AVAILABLE RECORDS:
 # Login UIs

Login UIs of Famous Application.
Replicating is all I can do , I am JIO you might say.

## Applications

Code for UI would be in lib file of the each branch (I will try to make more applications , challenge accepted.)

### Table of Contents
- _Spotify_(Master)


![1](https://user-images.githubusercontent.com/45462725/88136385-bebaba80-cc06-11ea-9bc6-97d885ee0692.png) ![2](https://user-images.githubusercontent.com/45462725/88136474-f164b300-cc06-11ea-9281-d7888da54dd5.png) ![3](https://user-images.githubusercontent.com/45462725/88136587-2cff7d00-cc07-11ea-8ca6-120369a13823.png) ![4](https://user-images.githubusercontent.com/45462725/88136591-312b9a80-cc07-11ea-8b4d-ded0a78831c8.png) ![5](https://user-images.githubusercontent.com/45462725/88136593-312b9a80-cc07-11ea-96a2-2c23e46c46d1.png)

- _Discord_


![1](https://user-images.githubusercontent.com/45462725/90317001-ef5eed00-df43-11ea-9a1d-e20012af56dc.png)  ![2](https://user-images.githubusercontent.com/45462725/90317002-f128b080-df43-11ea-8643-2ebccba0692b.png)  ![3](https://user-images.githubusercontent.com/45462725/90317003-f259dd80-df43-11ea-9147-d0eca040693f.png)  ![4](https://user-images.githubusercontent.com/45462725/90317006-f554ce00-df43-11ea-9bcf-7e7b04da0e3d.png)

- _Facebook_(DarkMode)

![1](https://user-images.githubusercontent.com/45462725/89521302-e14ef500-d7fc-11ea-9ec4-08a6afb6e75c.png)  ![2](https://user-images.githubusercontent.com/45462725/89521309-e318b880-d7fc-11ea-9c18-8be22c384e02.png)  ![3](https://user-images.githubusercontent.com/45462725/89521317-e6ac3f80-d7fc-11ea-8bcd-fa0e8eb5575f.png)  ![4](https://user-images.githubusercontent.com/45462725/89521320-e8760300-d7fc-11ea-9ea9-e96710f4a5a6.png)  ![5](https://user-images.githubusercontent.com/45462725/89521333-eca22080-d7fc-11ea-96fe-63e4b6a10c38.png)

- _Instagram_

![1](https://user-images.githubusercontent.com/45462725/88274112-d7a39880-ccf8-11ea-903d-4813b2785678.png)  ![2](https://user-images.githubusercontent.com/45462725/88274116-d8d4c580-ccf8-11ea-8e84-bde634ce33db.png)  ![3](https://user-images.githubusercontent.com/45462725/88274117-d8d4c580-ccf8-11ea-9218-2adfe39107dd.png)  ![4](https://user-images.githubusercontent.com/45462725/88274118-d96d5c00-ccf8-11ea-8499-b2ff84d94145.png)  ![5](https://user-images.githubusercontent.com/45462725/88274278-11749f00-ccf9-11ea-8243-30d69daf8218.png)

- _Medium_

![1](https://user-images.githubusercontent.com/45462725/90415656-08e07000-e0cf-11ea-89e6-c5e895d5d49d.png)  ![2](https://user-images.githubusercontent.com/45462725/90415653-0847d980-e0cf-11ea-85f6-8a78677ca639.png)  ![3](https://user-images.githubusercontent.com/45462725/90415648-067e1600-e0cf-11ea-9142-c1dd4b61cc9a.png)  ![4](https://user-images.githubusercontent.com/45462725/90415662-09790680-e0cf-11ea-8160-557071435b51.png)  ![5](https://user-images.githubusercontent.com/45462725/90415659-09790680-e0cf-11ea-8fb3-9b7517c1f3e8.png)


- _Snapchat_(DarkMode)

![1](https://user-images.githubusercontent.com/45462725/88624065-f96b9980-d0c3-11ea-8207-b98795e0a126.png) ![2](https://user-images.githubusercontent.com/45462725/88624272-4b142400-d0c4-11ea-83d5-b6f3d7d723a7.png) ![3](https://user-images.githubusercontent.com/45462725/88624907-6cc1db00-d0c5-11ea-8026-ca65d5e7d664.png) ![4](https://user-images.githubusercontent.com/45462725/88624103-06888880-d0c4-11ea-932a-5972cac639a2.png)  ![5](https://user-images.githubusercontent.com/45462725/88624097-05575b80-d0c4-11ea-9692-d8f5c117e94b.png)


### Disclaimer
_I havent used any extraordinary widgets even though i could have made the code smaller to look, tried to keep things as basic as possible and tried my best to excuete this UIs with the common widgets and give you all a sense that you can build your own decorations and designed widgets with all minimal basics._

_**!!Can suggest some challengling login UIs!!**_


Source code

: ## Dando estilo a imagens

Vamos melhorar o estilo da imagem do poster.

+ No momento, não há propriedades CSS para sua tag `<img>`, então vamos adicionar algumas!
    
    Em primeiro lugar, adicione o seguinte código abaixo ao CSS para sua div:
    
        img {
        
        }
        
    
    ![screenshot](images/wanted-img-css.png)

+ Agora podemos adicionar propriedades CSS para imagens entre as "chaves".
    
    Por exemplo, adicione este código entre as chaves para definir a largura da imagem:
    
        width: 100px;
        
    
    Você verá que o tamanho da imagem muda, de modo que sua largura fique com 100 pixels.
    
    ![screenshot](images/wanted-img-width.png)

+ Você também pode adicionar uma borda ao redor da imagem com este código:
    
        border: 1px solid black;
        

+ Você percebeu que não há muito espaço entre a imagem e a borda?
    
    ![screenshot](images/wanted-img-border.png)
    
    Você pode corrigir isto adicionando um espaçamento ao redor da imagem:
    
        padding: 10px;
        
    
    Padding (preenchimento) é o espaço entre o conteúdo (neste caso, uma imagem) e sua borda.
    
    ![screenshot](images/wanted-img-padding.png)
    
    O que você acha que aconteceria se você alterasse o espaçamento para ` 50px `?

TASK TO COMPLETE: Down to the last line, restate the records exactly.

WRITTEN REPLY:
 # Login UIs

Login UIs of Famous Application.
Replicating is all I can do , I am JIO you might say.

## Applications

Code for UI would be in lib file of the each branch (I will try to make more applications , challenge accepted.)

### Table of Contents
- _Spotify_(Master)


![1](https://user-images.githubusercontent.com/45462725/88136385-bebaba80-cc06-11ea-9bc6-97d885ee0692.png) ![2](https://user-images.githubusercontent.com/45462725/88136474-f164b300-cc06-11ea-9281-d7888da54dd5.png) ![3](https://user-images.githubusercontent.com/45462725/88136587-2cff7d00-cc07-11ea-8ca6-120369a13823.png) ![4](https://user-images.githubusercontent.com/45462725/88136591-312b9a80-cc07-11ea-8b4d-ded0a78831c8.png) ![5](https://user-images.githubusercontent.com/45462725/88136593-312b9a80-cc07-11ea-96a2-2c23e46c46d1.png)

- _Discord_


![1](https://user-images.githubusercontent.com/45462725/90317001-ef5eed00-df43-11ea-9a1d-e20012af56dc.png)  ![2](https://user-images.githubusercontent.com/45462725/90317002-f128b080-df43-11ea-8643-2ebccba0692b.png)  ![3](https://user-images.githubusercontent.com/45462725/90317003-f259dd80-df43-11ea-9147-d0eca040693f.png)  ![4](https://user-images.githubusercontent.com/45462725/90317006-f554ce00-df43-11ea-9bcf-7e7b04da0e3d.png)

- _Facebook_(DarkMode)

![1](https://user-images.githubusercontent.com/45462725/89521302-e14ef500-d7fc-11ea-9ec4-08a6afb6e75c.png)  ![2](https://user-images.githubusercontent.com/45462725/89521309-e318b880-d7fc-11ea-9c18-8be22c384e02.png)  ![3](https://user-images.githubusercontent.com/45462725/89521317-e6ac3f80-d7fc-11ea-8bcd-fa0e8eb5575f.png)  ![4](https://user-images.githubusercontent.com/45462725/89521320-e8760300-d7fc-11ea-9ea9-e96710f4a5a6.png)  ![5](https://user-images.githubusercontent.com/45462725/89521333-eca22080-d7fc-11ea-96fe-63e4b6a10c38.png)

- _Instagram_

![1](https://user-images.githubusercontent.com/45462725/88274112-d7a39880-ccf8-11ea-903d-4813b2785678.png)  ![2](https://user-images.githubusercontent.com/45462725/88274116-d8d4c580-ccf8-11ea-8e84-bde634ce33db.png)  ![3](https://user-images.githubusercontent.com/45462725/88274117-d8d4c580-ccf8-11ea-9218-2adfe39107dd.png)  ![4](https://user-images.githubusercontent.com/45462725/88274118-d96d5c00-ccf8-11ea-8499-b2ff84d94145.png)  ![5](https://user-images.githubusercontent.com/45462725/88274278-11749f00-ccf9-11ea-8243-30d69daf8218.png)

- _Medium_

![1](https://user-images.githubusercontent.com/45462725/90415656-08e07000-e0cf-11ea-89e6-c5e895d5d49d.png)  ![2](https://user-images.githubusercontent.com/45462725/90415653-0847d980-e0cf-11ea-85f6-8a78677ca639.png)  ![3](https://user-images.githubusercontent.com/45462725/90415648-067e1600-e0cf-11ea-9142-c1dd4b61cc9a.png)  ![4](https://user-images.githubusercontent.com/45462725/90415662-09790680-e0cf-11ea-8160-557071435b51.png)  ![5](https://user-images.githubusercontent.com/45462725/90415659-09790680-e0cf-11ea-8fb3-9b7517c1f3e8.png)


- _Snapchat_(DarkMode)

![1](https://user-images.githubusercontent.com/45462725/88624065-f96b9980-d0c3-11ea-8207-b98795e0a126.png) ![2](https://user-images.githubusercontent.com/45462725/88624272-4b142400-d0c4-11ea-83d5-b6f3d7d723a7.png) ![3](https://user-images.githubusercontent.com/45462725/88624907-6cc1db00-d0c5-11ea-8026-ca65d5e7d664.png) ![4](https://user-images.githubusercontent.com/45462725/88624103-06888880-d0c4-11ea-932a-5972cac639a2.png)  ![5](https://user-images.githubusercontent.com/45462725/88624097-05575b80-d0c4-11ea-9692-d8f5c117e94b.png)


### Disclaimer
_I havent used any extraordinary widgets even though i could have made the code smaller to look, tried to keep things as basic as possible and tried my best to excuete this UIs with the common widgets and give you all a sense that you can build your own decorations and designed widgets with all minimal basics._

_**!!Can suggest some challengling login UIs!!**_


Source code

: ## Dando estilo a imagens

Vamos melhorar o estilo da imagem do poster.

+ No momento, não há propriedades CSS para sua tag `<img>`, então vamos adicionar algumas!
    
    Em primeiro lugar, adicione o seguinte código abaixo ao CSS para sua div:
    
        img {
        
        }
        
    
    ![screenshot](images/wanted-img-css.png)

+ Agora podemos adicionar propriedades CSS para imagens entre as "chaves".
    
    Por exemplo, adicione este código entre as chaves para definir a largura da imagem:
    
        width: 100px;
        
    
    Você verá que o tamanho da imagem muda, de modo que sua largura fique com 100 pixels.
    
    ![screenshot](images/wanted-img-width.png)

+ Você também pode adicionar uma borda ao redor da imagem com este código:
    
        border: 1px solid black;
        

+ Você percebeu que não há muito espaço entre a imagem e a borda?
    
    ![screenshot](images/wanted-img-border.png)
    
    Você pode corrigir isto adicionando um espaçamento ao redor da imagem:
    
        padding: 10px;
        
    
    Padding (preenchimento) é o espaço entre o conteúdo (neste caso, uma imagem) e sua borda.
    
    ![screenshot](images/wanted-img-padding.png)
    
    O que você acha que aconteceria se você alterasse o espaçamento para ` 50px `?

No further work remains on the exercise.